Australian federal budget 2017
- Submitted: 9 May 2017
- Submitted by: Turnbull government
- Submitted to: House of Representatives
- Parliament: 45th
- Party: Liberal/National Coalition
- Treasurer: Scott Morrison
- Deficit: A$33.2 billion
- Website: budget.gov.au

= 2017 Australian federal budget =

Estimated revenues and expenditures by the government

The 2017 Australian federal budget was the federal budget to fund government services and operations for the 2017–18 financial year. The budget was presented to the House of Representatives by Treasurer Scott Morrison on 9 May 2017. It was the fourth budget to be handed down by the Liberal/National Coalition since their election to government at the 2013 federal election, and the second to be handed down by Morrison and the Turnbull government.

== Taxation ==
The Medicare levy was to be increased from 2% to 2.5% of taxable income, with effect on 1 July 2019. The proposed levy increase was scrapped on 25 April 2018.

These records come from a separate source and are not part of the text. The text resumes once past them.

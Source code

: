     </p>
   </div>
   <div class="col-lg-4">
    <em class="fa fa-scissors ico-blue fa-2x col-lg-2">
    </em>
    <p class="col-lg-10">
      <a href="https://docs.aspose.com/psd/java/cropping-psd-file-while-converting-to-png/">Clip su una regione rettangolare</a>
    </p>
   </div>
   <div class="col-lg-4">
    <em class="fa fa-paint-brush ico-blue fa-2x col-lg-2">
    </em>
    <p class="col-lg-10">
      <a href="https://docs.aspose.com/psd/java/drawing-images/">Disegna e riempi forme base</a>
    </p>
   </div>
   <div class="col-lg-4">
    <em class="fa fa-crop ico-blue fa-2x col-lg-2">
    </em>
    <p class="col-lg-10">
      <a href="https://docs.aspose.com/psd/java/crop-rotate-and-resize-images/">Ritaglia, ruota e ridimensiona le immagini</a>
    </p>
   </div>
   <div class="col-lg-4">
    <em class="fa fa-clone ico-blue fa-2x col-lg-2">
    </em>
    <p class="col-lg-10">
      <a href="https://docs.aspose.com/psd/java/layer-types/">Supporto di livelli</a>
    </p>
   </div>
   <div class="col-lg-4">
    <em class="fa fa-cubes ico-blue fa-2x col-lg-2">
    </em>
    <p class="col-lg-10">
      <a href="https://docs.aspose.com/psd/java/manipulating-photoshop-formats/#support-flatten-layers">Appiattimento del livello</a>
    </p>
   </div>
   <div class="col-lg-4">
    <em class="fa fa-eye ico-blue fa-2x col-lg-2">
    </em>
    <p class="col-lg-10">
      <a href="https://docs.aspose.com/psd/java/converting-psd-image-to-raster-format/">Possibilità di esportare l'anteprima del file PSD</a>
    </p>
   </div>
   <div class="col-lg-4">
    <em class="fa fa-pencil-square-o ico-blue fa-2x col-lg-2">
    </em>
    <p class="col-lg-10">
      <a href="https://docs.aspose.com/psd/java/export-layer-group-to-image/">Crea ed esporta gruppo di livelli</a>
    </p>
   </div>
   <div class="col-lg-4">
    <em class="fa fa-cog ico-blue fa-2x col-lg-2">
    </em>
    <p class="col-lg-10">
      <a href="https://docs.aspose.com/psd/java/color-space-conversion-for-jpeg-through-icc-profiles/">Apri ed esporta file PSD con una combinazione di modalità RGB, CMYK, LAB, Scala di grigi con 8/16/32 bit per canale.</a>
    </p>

A bank levy of 0.06% was imposed on the liabilities (ie., deposits) of the five biggest banks (Commonwealth Bank, Westpac, National Australia Bank, ANZ and Macquarie) and was expected to generate $6.2 billion over four years. The legislation passed parliament on 19 June and came into effect on 1 July 2017.

Broadcasting licence fees paid by free-to-air broadcasting networks were reduced by $90 million.

The "deficit levy" of 2% on personal incomes over $180,000 expired on 30 June 2017.

== Expenditure ==
Commonwealth funding for schools will increase by $18.6 billion over 10 years from 2017 to 2027. The Australian Government will invest $5.3 billion into the construction of the Second Sydney Airport over 4 years from 2017 to 2021.

== Education ==
University funding will be a reduced by 2.5%. University fees will go up by $2,000 to $3,600 for a four-year course, an increase of 1.8% in 2018, and 7.5% by 2022. From 1 July 2018, the income level at which HECS debt repayments start will be reduced, from $55,000 to $42,000.

== Health ==

Funding for hospitals will increase to $2.8 billion dollars over 4 years.